*** Opening Entries shown ***

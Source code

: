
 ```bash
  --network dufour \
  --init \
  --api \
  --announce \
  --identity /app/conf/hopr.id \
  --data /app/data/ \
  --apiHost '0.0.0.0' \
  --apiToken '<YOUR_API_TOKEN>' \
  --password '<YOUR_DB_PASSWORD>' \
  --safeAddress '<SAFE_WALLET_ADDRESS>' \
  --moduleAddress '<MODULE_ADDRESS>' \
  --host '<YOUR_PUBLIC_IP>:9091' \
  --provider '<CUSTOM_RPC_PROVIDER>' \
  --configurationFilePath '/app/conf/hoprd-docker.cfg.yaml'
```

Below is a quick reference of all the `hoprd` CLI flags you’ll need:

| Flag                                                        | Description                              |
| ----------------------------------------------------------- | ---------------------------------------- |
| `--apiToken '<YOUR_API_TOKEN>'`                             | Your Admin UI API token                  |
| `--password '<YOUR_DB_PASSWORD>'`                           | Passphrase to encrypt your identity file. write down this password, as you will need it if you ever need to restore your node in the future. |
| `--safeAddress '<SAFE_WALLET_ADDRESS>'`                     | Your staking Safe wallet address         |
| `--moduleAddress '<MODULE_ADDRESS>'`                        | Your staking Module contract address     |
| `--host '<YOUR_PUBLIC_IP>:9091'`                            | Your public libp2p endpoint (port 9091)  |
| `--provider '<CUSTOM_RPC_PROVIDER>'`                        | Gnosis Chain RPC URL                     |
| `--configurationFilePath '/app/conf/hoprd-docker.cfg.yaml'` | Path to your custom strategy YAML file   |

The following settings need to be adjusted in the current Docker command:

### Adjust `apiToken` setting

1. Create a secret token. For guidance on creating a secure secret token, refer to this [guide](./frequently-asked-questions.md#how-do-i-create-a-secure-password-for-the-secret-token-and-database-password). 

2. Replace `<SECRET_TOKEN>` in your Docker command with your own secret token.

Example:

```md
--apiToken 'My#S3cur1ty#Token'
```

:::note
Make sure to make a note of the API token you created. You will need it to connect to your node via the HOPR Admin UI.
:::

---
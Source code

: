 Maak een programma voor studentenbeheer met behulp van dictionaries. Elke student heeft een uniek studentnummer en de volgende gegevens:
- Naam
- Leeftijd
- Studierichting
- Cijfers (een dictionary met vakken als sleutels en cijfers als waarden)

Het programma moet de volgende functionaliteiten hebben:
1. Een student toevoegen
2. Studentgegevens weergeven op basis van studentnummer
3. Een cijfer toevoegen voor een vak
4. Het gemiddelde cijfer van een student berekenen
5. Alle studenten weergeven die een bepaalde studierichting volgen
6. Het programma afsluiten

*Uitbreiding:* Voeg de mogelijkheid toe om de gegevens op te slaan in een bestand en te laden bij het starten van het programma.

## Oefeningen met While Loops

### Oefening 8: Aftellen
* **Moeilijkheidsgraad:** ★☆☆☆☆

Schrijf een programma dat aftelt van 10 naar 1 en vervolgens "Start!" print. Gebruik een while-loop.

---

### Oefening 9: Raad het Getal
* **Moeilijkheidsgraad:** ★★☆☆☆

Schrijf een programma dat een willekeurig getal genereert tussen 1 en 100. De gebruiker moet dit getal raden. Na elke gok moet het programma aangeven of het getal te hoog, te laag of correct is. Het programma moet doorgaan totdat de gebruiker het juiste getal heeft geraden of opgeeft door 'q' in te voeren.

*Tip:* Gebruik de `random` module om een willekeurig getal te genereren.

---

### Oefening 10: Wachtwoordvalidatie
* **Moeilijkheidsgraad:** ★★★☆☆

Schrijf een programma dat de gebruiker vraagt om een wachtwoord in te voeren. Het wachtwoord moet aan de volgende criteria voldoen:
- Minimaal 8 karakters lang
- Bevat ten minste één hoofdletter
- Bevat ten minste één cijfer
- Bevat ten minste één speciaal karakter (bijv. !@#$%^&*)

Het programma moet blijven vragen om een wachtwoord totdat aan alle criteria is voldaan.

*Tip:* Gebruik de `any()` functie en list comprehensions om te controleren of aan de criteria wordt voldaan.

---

*** Closing Entries shown ***

Problem to solve
As listed above, the lines from the line with "5. Alle studenten" to the line with "Het programma moet blijven" are to be echoed exactly, with both ends included and nothing added.

Completed task
5. Alle studenten weergeven die een bepaalde studierichting volgen
6. Het programma afsluiten

*Uitbreiding:* Voeg de mogelijkheid toe om de gegevens op te slaan in een bestand en te laden bij het starten van het programma.

## Oefeningen met While Loops

### Oefening 8: Aftellen
* **Moeilijkheidsgraad:** ★☆☆☆☆

Schrijf een programma dat aftelt van 10 naar 1 en vervolgens "Start!" print. Gebruik een while-loop.

---

### Oefening 9: Raad het Getal
* **Moeilijkheidsgraad:** ★★☆☆☆

Schrijf een programma dat een willekeurig getal genereert tussen 1 en 100. De gebruiker moet dit getal raden. Na elke gok moet het programma aangeven of het getal te hoog, te laag of correct is. Het programma moet doorgaan totdat de gebruiker het juiste getal heeft geraden of opgeeft door 'q' in te voeren.

*Tip:* Gebruik de `random` module om een willekeurig getal te genereren.

---

### Oefening 10: Wachtwoordvalidatie
* **Moeilijkheidsgraad:** ★★★☆☆

Schrijf een programma dat de gebruiker vraagt om een wachtwoord in te voeren. Het wachtwoord moet aan de volgende criteria voldoen:
- Minimaal 8 karakters lang
- Bevat ten minste één hoofdletter
- Bevat ten minste één cijfer
- Bevat ten minste één speciaal karakter (bijv. !@#$%^&*)

Het programma moet blijven vragen om een wachtwoord totdat aan alle criteria is voldaan.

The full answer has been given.